◆ **EXERCISE REQUIREMENTS**: Copy the records below word for word, from the first line through the line that contains "- **自动热加载**：Ma", and leave out any pictures.

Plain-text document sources
◆ ◆ ◆ ◆ ◆

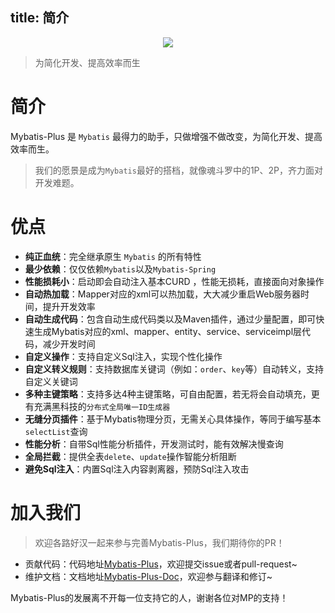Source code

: title: 简介
---
<p align="center">
  <a href="https://github.com/baomidou/mybatis-plus">
    <img src="/images/mybatis-plus-logo-with-words.png">
  </a>
</p>

> 为简化开发、提高效率而生

# 简介

Mybatis-Plus 是 `Mybatis` 最得力的助手，只做增强不做改变，为简化开发、提高效率而生。

> 我们的愿景是成为`Mybatis`最好的搭档，就像魂斗罗中的1P、2P，齐力面对开发难题。

# 优点

- **纯正血统**：完全继承原生 `Mybatis` 的所有特性
- **最少依赖**：仅仅依赖`Mybatis`以及`Mybatis-Spring`
- **性能损耗小**：启动即会自动注入基本CURD ，性能无损耗，直接面向对象操作
- **自动热加载**：Mapper对应的xml可以热加载，大大减少重启Web服务器时间，提升开发效率
- **自动生成代码**：包含自动生成代码类以及Maven插件，通过少量配置，即可快速生成Mybatis对应的xml、mapper、entity、service、serviceimpl层代码，减少开发时间
- **自定义操作**：支持自定义Sql注入，实现个性化操作
- **自定义转义规则**：支持数据库关键词（例如：`order`、`key`等）自动转义，支持自定义关键词
- **多种主键策略**：支持多达4种主键策略，可自由配置，若无将会自动填充，更有充满黑科技的`分布式全局唯一ID生成器`
- **无缝分页插件**：基于Mybatis物理分页，无需关心具体操作，等同于编写基本`selectList`查询
- **性能分析**：自带Sql性能分析插件，开发测试时，能有效解决慢查询
- **全局拦截**：提供全表`delete`、`update`操作智能分析阻断
- **避免Sql注入**：内置Sql注入内容剥离器，预防Sql注入攻击

# 加入我们

> 欢迎各路好汉一起来参与完善Mybatis-Plus，我们期待你的PR！

- 贡献代码：代码地址[Mybatis-Plus](https://github.com/baomidou/mybatis-plus)，欢迎提交issue或者pull-request~
- 维护文档：文档地址[Mybatis-Plus-Doc](https://github.com/baomidou/mybatis-plus-doc)，欢迎参与翻译和修订~

Mybatis-Plus的发展离不开每一位支持它的人，谢谢各位对MP的支持！
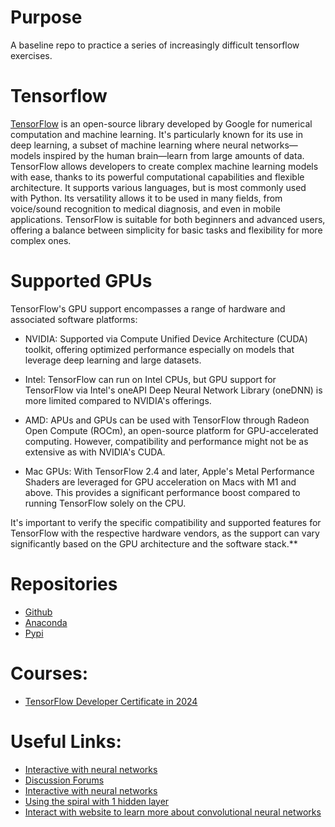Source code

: # Purpose
A baseline repo to practice a series of increasingly difficult tensorflow exercises.

# Tensorflow
[TensorFlow](https://www.tensorflow.org/) is an open-source library developed by Google for numerical computation and 
machine learning. It's particularly known for its use in deep learning, a subset of machine learning where neural 
networks—models inspired by the human brain—learn from large amounts of data. TensorFlow allows developers to create 
complex machine learning models with ease, thanks to its powerful computational capabilities and flexible architecture. 
It supports various languages, but is most commonly used with Python. Its versatility allows it to be used in many 
fields, from voice/sound recognition to medical diagnosis, and even in mobile applications. TensorFlow is suitable for 
both beginners and advanced users, offering a balance between simplicity for basic tasks and flexibility for more 
complex ones.

# Supported GPUs
TensorFlow's GPU support encompasses a range of hardware and associated software platforms:

  * NVIDIA: Supported via Compute Unified Device Architecture (CUDA) toolkit, offering optimized performance especially on
    models that leverage deep learning and large datasets.

  * Intel: TensorFlow can run on Intel CPUs, but GPU support for TensorFlow via Intel's oneAPI Deep Neural Network Library
  (oneDNN) is more limited compared to NVIDIA's offerings.

  * AMD: APUs and GPUs can be used with TensorFlow through Radeon Open Compute (ROCm), an open-source platform for 
  GPU-accelerated computing. However, compatibility and performance might not be as extensive as with NVIDIA's CUDA.

  * Mac GPUs: With TensorFlow 2.4 and later, Apple's Metal Performance Shaders are leveraged for GPU acceleration on Macs 
  with M1 and above. This provides a significant performance boost compared to running TensorFlow solely on the CPU.

It's important to verify the specific compatibility and supported features for TensorFlow with the respective hardware 
vendors, as the support can vary significantly based on the GPU architecture and the software stack.**

# Repositories
  * [Github](https://github.com/tensorflow/tensorflow)
  * [Anaconda](https://anaconda.org/conda-forge/tensorflow)
  * [Pypi](https://pypi.org/project/tensorflow/)

# Courses:
  * [TensorFlow Developer Certificate in 2024](https://zerotomastery.io/courses/learn-tensorflow/)

# Useful Links:
  * [Interactive with neural networks](https://playground.tensorflow.org)
  * [Discussion Forums](https://discuss.tensorflow.org/)
  * [Interactive with neural networks](https://playground.tensorflow.org)
  * [Using the spiral with 1 hidden layer](https://www.youtube.com/watch?v=baXx0vlMyfo)
  * [Interact with website to learn more about convolutional neural networks](https://poloclub.github.io/cnn-explainer/)
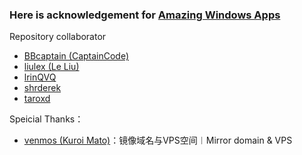 ### Here is acknowledgement for [Amazing Windows Apps](https://github.com/AmazingApps/Amazing-Windows-Apps)

Repository collaborator

* [BBcaptain \(CaptainCode\)](https://github.com/BBcaptain)
* [liulex \(Le Liu\)](https://github.com/liulex)
* [lrinQVQ](https://github.com/lrinQVQ)
* [shrderek](https://github.com/shrderek)
* [taroxd](https://github.com/taroxd)

Speicial Thanks：
* [venmos (Kuroi Mato)](https://github.com/venmos)：镜像域名与VPS空间︱Mirror domain & VPS
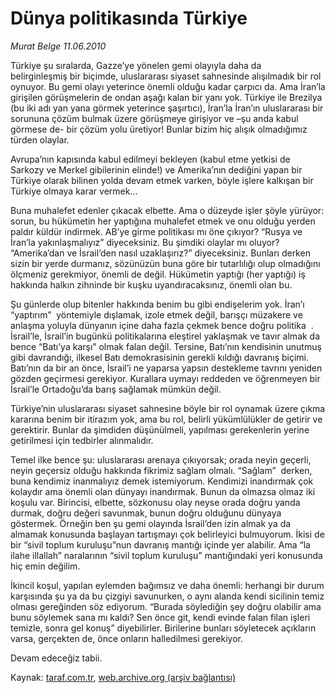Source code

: # Dünya politikasında Türkiye 

*Murat Belge 11.06.2010*

<div class="yazi">
<p>Türkiye şu sıralarda, Gazze’ye yönelen gemi olayıyla daha da belirginleşmiş bir biçimde, uluslararası siyaset sahnesinde alışılmadık bir rol oynuyor. Bu gemi olayı yeterince önemli olduğu kadar çarpıcı da. Ama İran’la girişilen görüşmelerin de ondan aşağı kalan bir yanı yok. Türkiye ile Brezilya (bu iki adı yan yana görmek yeterince şaşırtıcı), İran’la İran’ın uluslararası bir sorununa çözüm bulmak üzere görüşmeye girişiyor ve –şu anda kabul görmese de- bir çözüm yolu üretiyor! Bunlar bizim hiç alışık olmadığımız türden olaylar.</p>
<p>Avrupa’nın kapısında kabul edilmeyi bekleyen (kabul etme yetkisi de Sarkozy ve Merkel gibilerinin elinde!) ve Amerika’nın dediğini yapan bir Türkiye olarak bilinen yolda devam etmek varken, böyle işlere kalkışan bir Türkiye olmaya karar vermek...</p>
<p>Buna muhalefet edenler çıkacak elbette. Ama o düzeyde işler şöyle yürüyor: sorun, bu hükümetin her yaptığına muhalefet etmek ve onu olduğu yerden paldır küldür indirmek. AB’ye girme politikası mı öne çıkıyor? “Rusya ve İran’la yakınlaşmalıyız” diyeceksiniz. Bu şimdiki olaylar mı oluyor? “Amerika’dan ve İsrail’den nasıl uzaklaşırız?” diyeceksiniz. Bunları derken sizin bir yerde durmanız, sözünüzün buna göre bir tutarlılığı olup olmadığını ölçmeniz gerekmiyor, önemli de değil. Hükümetin yaptığı (her yaptığı) iş hakkında halkın zihninde bir kuşku uyandıracaksınız, önemli olan bu.</p>
<p>Şu günlerde olup bitenler hakkında benim bu gibi endişelerim yok. İran’ı “yaptırım”  yöntemiyle dışlamak, izole etmek değil, barışçı müzakere ve anlaşma yoluyla dünyanın içine daha fazla çekmek bence doğru politika  . İsrail’le, İsrail’in bugünkü politikalarına eleştirel yaklaşmak ve tavır almak da bence “Batı’ya karşı” olmak falan değil. Tersine, Batı’nın kendisinin unutmuş gibi davrandığı, ilkesel Batı demokrasisinin gerekli kıldığı davranış biçimi. Batı’nın da bir an önce, İsrail’i ne yaparsa yapsın destekleme tavrını yeniden gözden geçirmesi gerekiyor. Kurallara uymayı reddeden ve öğrenmeyen bir İsrail’le Ortadoğu’da barış sağlamak mümkün değil.</p>
<p>Türkiye’nin uluslararası siyaset sahnesine böyle bir rol oynamak üzere çıkma kararına benim bir itirazım yok, ama bu rol, belirli yükümlülükler de getirir ve gerektirir. Bunlar da şimdiden düşünülmeli, yapılması gerekenlerin yerine getirilmesi için tedbirler alınmalıdır.</p>
<p>Temel ilke bence şu: uluslararası arenaya çıkıyorsak; orada neyin geçerli, neyin geçersiz olduğu hakkında fikrimiz sağlam olmalı. “Sağlam”  derken, buna kendimiz inanmalıyız demek istemiyorum. Kendimizi inandırmak çok kolaydır ama önemli olan dünyayı inandırmak. Bunun da olmazsa olmaz iki koşulu var. Birincisi, elbette, sözkonusu olay neyse orada doğru yanda durmak, doğru değeri savunmak, bunun doğru olduğunu dünyaya göstermek. Örneğin ben şu gemi olayında İsrail’den izin almak ya da almamak konusunda başlayan tartışmayı çok belirleyici bulmuyorum. İkisi de bir “sivil toplum kuruluşu”nun davranış mantığı içinde yer alabilir. Ama “la ilahe illallah” naralarının “sivil toplum kuruluşu” mantığındaki yeri konusunda hiç emin değilim.</p>
<p>İkincil koşul, yapılan eylemden bağımsız ve daha önemli: herhangi bir durum karşısında şu ya da bu çizgiyi savunurken, o aynı alanda kendi sicilinin temiz olması gereğinden söz ediyorum. “Burada söylediğin şey doğru olabilir ama bunu söylemek sana mı kaldı? Sen önce git, kendi evinde falan filan işleri temizle, sonra gel konuş” diyebilirler. Birilerine bunları söyletecek açıkların varsa, gerçekten de, önce onların halledilmesi gerekiyor.</p>
<p>Devam edeceğiz tabii.</p></div>

Kaynak: [taraf.com.tr](http://www.taraf.com.tr:80/murat-belge/makale-dunya-politikasinda-turkiye.htm), [web.archive.org (arşiv bağlantısı)](http://web.archive.org/web/20100614052121/http://www.taraf.com.tr:80/murat-belge/makale-dunya-politikasinda-turkiye.htm)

◆ ◆ ◆ ◆ ◆

◆ **EXERCISE OUTPUT**:
Source code

: title: 简介
---
<p align="center">
  <a href="https://github.com/baomidou/mybatis-plus">
    <img src="/images/mybatis-plus-logo-with-words.png">
  </a>
</p>

> 为简化开发、提高效率而生

# 简介

Mybatis-Plus 是 `Mybatis` 最得力的助手，只做增强不做改变，为简化开发、提高效率而生。

> 我们的愿景是成为`Mybatis`最好的搭档，就像魂斗罗中的1P、2P，齐力面对开发难题。

# 优点

- **纯正血统**：完全继承原生 `Mybatis` 的所有特性
- **最少依赖**：仅仅依赖`Mybatis`以及`Mybatis-Spring`
- **性能损耗小**：启动即会自动注入基本CURD ，性能无损耗，直接面向对象操作
- **自动热加载**：Mapper对应的xml可以热加载，大大减少重启Web服务器时间，提升开发效率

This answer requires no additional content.